But why is ad revenue growing so much stronger on Youtube than Google Search? There is something to be said about the fact that the two platforms aren't perfectly comparable. One is a search engine intent-driven engagement. Users need to search for something to see organic and paid results, with the exception of Discover, Google's attempt at driving behavioral engagement. Youtube, on the other hand, offers both: intent and behavioral results. You're probably familiar with the classic Youtube rabbit hole: you discover a video by accident and find yourself glued to the screen 3h later.
That's where the video platform shines: stronger engagement leads to more ad revenue. On Google, the journey is over when your "needs are met". On Youtube, it ends when you pull the plug.

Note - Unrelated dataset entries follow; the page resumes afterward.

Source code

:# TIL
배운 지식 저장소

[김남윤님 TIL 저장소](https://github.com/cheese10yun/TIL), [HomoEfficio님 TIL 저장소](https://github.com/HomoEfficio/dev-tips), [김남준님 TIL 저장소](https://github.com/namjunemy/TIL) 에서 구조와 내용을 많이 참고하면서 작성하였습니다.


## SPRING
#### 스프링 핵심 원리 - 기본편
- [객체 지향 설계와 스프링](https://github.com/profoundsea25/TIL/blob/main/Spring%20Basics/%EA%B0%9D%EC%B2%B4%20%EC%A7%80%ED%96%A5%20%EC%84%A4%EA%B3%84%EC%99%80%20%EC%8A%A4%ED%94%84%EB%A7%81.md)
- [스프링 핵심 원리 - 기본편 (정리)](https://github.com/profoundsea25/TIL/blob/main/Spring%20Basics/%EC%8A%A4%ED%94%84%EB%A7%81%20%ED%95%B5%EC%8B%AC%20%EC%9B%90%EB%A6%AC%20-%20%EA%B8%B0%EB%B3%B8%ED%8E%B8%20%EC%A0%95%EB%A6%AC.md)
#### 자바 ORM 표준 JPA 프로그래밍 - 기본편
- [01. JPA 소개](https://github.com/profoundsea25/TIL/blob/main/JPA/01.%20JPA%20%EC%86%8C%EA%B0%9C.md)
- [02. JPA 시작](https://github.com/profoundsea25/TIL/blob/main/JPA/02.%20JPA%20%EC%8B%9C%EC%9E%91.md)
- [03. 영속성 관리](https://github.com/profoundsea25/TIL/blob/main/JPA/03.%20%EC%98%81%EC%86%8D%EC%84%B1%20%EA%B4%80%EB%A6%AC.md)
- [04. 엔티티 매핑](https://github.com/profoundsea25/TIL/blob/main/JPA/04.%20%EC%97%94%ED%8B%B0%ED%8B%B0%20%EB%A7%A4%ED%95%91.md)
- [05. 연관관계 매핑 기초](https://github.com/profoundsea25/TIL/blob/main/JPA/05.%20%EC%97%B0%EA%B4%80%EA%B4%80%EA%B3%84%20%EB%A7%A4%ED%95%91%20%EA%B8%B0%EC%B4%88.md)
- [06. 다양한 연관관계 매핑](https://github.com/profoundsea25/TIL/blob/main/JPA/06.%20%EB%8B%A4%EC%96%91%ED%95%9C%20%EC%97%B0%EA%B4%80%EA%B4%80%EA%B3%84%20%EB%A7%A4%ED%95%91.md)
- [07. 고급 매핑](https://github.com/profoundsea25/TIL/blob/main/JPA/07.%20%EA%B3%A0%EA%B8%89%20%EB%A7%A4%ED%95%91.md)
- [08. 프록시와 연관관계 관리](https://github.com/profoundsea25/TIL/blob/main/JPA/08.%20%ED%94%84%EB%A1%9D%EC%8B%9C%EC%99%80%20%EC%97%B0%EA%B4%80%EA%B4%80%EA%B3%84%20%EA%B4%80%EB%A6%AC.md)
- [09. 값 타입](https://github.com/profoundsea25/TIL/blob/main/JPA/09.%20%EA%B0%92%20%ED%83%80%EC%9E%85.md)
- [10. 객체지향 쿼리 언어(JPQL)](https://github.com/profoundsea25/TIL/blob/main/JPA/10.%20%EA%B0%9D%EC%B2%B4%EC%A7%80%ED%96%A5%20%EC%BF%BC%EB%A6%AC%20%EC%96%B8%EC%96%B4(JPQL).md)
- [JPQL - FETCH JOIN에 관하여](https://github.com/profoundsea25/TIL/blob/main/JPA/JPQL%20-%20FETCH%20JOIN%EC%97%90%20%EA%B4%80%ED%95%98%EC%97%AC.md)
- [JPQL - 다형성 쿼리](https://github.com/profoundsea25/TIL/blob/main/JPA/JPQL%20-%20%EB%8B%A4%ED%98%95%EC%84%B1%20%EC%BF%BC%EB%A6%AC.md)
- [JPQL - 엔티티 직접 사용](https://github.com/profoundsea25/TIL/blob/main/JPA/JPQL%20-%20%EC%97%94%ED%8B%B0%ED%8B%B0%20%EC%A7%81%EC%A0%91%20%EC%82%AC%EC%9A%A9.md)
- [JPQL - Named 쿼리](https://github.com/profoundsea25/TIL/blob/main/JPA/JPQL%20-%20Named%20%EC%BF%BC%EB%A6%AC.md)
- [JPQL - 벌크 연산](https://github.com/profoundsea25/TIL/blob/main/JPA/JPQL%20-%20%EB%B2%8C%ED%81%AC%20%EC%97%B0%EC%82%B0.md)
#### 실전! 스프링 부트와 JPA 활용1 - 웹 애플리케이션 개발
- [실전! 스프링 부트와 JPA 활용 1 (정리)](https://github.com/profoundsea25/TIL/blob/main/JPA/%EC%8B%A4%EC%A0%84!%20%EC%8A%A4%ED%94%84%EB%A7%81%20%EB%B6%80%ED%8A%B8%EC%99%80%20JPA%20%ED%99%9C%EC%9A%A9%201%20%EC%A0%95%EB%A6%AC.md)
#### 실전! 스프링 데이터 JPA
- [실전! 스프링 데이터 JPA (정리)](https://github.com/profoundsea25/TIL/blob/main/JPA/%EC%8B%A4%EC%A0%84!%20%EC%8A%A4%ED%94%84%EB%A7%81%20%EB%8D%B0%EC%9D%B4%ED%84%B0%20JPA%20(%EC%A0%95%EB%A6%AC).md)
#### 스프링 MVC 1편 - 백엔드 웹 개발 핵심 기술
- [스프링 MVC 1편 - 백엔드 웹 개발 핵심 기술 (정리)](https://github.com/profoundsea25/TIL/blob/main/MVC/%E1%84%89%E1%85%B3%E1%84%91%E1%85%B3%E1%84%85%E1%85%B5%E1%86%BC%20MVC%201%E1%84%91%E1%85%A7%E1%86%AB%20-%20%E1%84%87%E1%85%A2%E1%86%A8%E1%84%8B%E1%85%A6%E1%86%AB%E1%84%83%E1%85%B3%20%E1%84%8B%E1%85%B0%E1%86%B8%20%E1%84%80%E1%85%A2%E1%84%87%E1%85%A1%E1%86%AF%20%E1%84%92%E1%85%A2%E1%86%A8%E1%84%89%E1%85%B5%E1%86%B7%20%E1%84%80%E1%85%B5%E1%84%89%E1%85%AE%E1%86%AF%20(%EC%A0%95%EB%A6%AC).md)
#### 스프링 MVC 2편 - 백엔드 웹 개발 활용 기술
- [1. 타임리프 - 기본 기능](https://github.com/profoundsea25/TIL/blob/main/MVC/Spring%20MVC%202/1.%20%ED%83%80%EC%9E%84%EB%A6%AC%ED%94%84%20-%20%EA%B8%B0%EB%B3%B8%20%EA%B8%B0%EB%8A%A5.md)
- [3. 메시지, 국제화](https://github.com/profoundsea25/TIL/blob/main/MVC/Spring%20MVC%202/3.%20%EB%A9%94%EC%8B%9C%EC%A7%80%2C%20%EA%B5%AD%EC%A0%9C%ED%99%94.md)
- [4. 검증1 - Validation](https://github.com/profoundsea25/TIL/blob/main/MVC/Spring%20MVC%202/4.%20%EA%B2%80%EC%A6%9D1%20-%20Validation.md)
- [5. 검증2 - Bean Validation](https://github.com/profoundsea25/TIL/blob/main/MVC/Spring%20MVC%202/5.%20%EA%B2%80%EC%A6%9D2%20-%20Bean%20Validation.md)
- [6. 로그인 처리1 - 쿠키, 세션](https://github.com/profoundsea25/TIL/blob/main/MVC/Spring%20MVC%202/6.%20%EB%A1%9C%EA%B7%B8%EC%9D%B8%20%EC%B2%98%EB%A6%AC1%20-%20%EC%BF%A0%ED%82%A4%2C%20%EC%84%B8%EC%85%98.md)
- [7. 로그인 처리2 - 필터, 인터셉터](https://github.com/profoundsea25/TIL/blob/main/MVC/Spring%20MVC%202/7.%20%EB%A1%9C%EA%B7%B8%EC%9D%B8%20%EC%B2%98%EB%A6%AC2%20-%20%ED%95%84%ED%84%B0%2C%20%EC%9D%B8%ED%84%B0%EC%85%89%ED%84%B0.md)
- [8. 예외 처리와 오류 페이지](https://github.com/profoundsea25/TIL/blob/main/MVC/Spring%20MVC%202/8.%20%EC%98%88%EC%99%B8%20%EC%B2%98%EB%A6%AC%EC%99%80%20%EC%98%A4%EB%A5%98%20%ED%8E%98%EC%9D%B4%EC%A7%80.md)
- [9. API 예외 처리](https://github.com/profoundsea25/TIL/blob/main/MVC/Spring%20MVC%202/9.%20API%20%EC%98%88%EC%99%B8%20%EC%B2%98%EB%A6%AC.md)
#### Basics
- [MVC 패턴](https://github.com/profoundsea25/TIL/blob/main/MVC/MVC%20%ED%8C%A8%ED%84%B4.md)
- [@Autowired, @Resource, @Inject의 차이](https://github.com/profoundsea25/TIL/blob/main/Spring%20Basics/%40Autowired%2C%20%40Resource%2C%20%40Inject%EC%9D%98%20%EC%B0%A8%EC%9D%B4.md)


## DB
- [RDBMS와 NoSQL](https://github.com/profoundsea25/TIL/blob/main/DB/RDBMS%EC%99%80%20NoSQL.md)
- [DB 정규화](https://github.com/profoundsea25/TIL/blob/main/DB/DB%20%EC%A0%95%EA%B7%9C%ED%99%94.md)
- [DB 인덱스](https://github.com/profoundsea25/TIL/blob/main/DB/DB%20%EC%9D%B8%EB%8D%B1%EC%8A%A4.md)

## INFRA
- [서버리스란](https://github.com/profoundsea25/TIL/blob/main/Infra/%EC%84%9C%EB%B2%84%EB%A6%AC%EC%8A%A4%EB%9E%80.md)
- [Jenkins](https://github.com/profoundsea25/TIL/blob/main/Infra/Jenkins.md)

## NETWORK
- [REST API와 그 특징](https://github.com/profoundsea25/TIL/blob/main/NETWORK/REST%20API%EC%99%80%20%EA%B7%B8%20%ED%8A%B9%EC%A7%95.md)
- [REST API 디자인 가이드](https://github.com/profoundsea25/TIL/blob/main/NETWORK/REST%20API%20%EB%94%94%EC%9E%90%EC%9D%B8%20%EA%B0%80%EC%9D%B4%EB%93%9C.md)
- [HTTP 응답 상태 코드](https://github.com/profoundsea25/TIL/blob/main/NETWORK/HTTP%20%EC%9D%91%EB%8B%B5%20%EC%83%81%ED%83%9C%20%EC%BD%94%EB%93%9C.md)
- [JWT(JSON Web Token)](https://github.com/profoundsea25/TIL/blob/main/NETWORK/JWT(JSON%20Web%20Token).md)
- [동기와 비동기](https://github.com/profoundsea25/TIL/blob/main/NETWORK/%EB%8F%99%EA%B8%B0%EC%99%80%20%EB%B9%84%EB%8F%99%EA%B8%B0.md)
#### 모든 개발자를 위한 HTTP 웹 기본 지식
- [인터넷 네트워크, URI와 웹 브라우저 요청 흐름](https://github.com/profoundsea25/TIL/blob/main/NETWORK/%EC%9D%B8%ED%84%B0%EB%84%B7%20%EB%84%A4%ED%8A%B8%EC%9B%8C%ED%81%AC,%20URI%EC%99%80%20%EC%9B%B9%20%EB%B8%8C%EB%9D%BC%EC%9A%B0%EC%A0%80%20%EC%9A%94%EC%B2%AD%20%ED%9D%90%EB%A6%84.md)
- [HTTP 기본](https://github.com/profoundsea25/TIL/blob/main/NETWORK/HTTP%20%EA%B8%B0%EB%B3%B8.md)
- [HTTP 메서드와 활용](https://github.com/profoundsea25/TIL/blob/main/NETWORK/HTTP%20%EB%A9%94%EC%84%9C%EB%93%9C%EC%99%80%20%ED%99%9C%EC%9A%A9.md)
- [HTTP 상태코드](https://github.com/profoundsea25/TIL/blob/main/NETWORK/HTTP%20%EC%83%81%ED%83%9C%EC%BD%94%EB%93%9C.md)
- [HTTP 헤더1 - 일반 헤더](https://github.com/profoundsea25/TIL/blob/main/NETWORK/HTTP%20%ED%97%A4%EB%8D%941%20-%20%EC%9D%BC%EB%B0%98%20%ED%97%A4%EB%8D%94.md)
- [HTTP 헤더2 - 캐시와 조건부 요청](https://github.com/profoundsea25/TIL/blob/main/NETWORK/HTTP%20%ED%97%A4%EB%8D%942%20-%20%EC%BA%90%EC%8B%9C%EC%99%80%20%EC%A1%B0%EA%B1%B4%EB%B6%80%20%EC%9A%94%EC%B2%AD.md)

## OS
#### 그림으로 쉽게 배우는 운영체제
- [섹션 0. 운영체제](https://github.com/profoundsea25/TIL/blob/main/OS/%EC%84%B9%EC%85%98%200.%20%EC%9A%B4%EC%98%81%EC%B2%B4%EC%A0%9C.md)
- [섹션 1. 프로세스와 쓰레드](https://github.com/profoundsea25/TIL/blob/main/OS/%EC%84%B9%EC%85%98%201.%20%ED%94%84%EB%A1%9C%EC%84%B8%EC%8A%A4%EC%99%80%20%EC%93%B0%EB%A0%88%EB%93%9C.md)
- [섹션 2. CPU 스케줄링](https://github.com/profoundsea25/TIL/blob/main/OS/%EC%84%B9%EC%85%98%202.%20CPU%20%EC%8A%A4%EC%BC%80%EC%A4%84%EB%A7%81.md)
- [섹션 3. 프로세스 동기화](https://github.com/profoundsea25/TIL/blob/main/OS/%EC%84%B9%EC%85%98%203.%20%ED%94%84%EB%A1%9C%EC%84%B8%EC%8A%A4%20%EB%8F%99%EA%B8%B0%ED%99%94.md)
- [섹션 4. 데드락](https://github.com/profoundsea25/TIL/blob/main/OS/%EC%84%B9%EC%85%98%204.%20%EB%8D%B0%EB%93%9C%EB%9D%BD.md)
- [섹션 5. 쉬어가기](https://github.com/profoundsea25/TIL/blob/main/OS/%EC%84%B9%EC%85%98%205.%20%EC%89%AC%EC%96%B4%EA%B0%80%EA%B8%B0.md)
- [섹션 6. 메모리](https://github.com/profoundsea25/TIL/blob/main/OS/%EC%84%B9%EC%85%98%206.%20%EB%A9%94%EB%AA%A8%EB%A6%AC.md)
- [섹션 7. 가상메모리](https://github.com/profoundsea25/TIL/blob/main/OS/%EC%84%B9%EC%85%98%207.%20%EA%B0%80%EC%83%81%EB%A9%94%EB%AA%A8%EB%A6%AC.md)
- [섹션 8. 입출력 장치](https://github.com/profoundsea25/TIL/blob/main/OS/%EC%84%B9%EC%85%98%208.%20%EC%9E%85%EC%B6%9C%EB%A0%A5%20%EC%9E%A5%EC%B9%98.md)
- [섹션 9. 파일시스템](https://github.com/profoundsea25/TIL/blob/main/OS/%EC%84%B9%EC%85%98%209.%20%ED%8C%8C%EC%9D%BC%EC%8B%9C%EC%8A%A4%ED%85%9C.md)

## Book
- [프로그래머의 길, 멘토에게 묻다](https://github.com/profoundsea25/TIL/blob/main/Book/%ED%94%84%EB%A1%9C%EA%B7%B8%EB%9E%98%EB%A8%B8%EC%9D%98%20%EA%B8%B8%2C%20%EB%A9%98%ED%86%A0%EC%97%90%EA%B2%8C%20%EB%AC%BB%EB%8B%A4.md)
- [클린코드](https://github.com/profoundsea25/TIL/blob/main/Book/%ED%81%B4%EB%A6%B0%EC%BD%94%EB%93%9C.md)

How ironic is it, then, that Youtube's success is based on what Google punishes: intrusive ads.
What is intrusive?
The interesting part about the Page Experience update is intrusive interstitials. Since 2017, Google ranks pages lower in mobile search if they show intrusive (think: annoying) elements that take users away from the core content. The Cumulative Layout Shift metric in the Core Web Vitals is closely related to this concept.
Google's guidelines define intrusive as, "Displaying a standalone interstitial that the user has to dismiss before accessing the main content." You could say the same about Youtube ads: they're intrusive. They interrupt the user experience and take watchers hostage for at least 5 seconds.
Instagram Stories have a similar type of experience with the difference that you can skip ads without waiting. Both Instagram and Youtube dominate the consumer space with similarly intrusive monetization models. Youtube does try to push users to subscriptions, a model that already proved to be useful for other platforms like Pandora.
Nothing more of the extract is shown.